Future Home of the Living God by Louise Erdrich
Harper, 2017; 269 pp
Reviewed by Sarah J. Schlosser

 

In case you haven’t noticed, dystopian literature and adaptations of the literature are all the rage now: Margaret Atwood’s The Handmaid’s Tale, Orwell’s 1984, Bradbury’s Fahrenheit 451, and, on a recent note, Louise Erdrich’s Future Home of the Living God.

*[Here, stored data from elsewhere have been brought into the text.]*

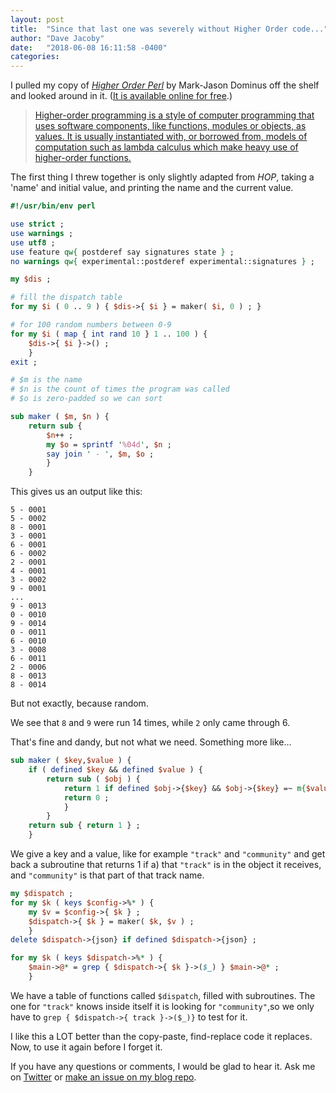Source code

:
 ```yaml
---
layout: post
title:  "Since that last one was severely without Higher Order code..."
author: "Dave Jacoby"
date:   "2018-06-08 16:11:58 -0400"
categories: 
---
```


I pulled my copy of *[Higher Order Perl](https://hop.perl.plover.com/)* by Mark-Jason Dominus off the shelf and looked around in it. ([It is available online for free](https://hop.perl.plover.com/#free).)

> [Higher-order programming is a style of computer programming that uses software components, like functions, modules or objects, as values. It is usually instantiated with, or borrowed from, models of computation such as lambda calculus which make heavy use of higher-order functions.](https://en.wikipedia.org/wiki/Higher-order_programming)

The first thing I threw together is only slightly adapted from *HOP*, taking a 'name' and initial value, and printing the name and the current value.
```perl
#!/usr/bin/env perl

use strict ;
use warnings ;
use utf8 ;
use feature qw{ postderef say signatures state } ;
no warnings qw{ experimental::postderef experimental::signatures } ;

my $dis ;

# fill the dispatch table
for my $i ( 0 .. 9 ) { $dis->{ $i } = maker( $i, 0 ) ; }

# for 100 random numbers between 0-9
for my $i ( map { int rand 10 } 1 .. 100 ) {
	$dis->{ $i }->() ;
	}
exit ;

# $m is the name
# $n is the count of times the program was called
# $o is zero-padded so we can sort 

sub maker ( $m, $n ) {
	return sub {
		$n++ ;
		my $o = sprintf '%04d', $n ;
		say join ' - ', $m, $o ;
		}
	}
```

This gives us an output like this:

```
5 - 0001
5 - 0002
8 - 0001
3 - 0001
6 - 0001
6 - 0002
2 - 0001
4 - 0001
3 - 0002
9 - 0001
...
9 - 0013
0 - 0010
9 - 0014
0 - 0011
6 - 0010
3 - 0008
6 - 0011
2 - 0006
8 - 0013
8 - 0014

```

But not exactly, because random. 

We see that `8` and `9` were run 14 times, while `2` only came through 6.

That's fine and dandy, but not what we need. Something more like...

```perl
sub maker ( $key,$value ) {
	if ( defined $key && defined $value ) {
		return sub ( $obj ) {
			return 1 if defined $obj->{$key} && $obj->{$key} =~ m{$value}mix;
			return 0 ;
			}
		}
	return sub { return 1 } ;
	}
```

We give a key and a value, like for example `"track"` and `"community"` and get back a subroutine that returns 1 if a) that `"track"` is in the object it receives, and `"community"` is that part of that track name.

```perl
my $dispatch ;
for my $k ( keys $config->%* ) {
	my $v = $config->{ $k } ;
	$dispatch->{ $k } = maker( $k, $v ) ;
	}
delete $dispatch->{json} if defined $dispatch->{json} ;

for my $k ( keys $dispatch->%* ) {
	$main->@* = grep { $dispatch->{ $k }->($_) } $main->@* ;
	}
```

We have a table of functions called `$dispatch`, filled with subroutines. The one for `"track"` knows inside itself it is looking for `"community"`,so we only have to `grep { $dispatch->{ track }->($_)}` to test for it.

I like this a LOT better than the copy-paste, find-replace code it replaces. Now, to use it again before I forget it.



If you have any questions or comments, I would be glad to hear it. Ask me on [Twitter](https://twitter.com/jacobydave) or [make an issue on my blog repo](https://github.com/jacoby/jacoby.github.io).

With a slight nod to climate change, Erdrich tells the story of the adopted Native American daughter of a liberal white couple in Minnesota who goes on a quest to examine her “birth” past in order to preserve the future of her unborn child . Once she meets her “birth” family she also learns more about her Native American ancestry and the true story of her “adoption”. While she chips away at the secrets of her ancestry, Cedar (aka, birth name of Mary) also has to fight to keep her baby; in the event of unexplained phenomena of a strange kind of backward evolution in the world, the government is taking women who are pregnant and doing experiments on their bodies, babies, and behaviors, as well as taking women to impregnate them with synthetic substitutes of future generations. While I had hoped that the book would be more about climate change than it was, and while I tend not to pick up dystopian literature out of a need to escape bad news and not get lost in meaning over the art of a novel, the questions posed by Erdrich through Mary, her birth mother Sweetie, and her adoptive mother Sera lent the book the intrigue it needed for hope in a gray world.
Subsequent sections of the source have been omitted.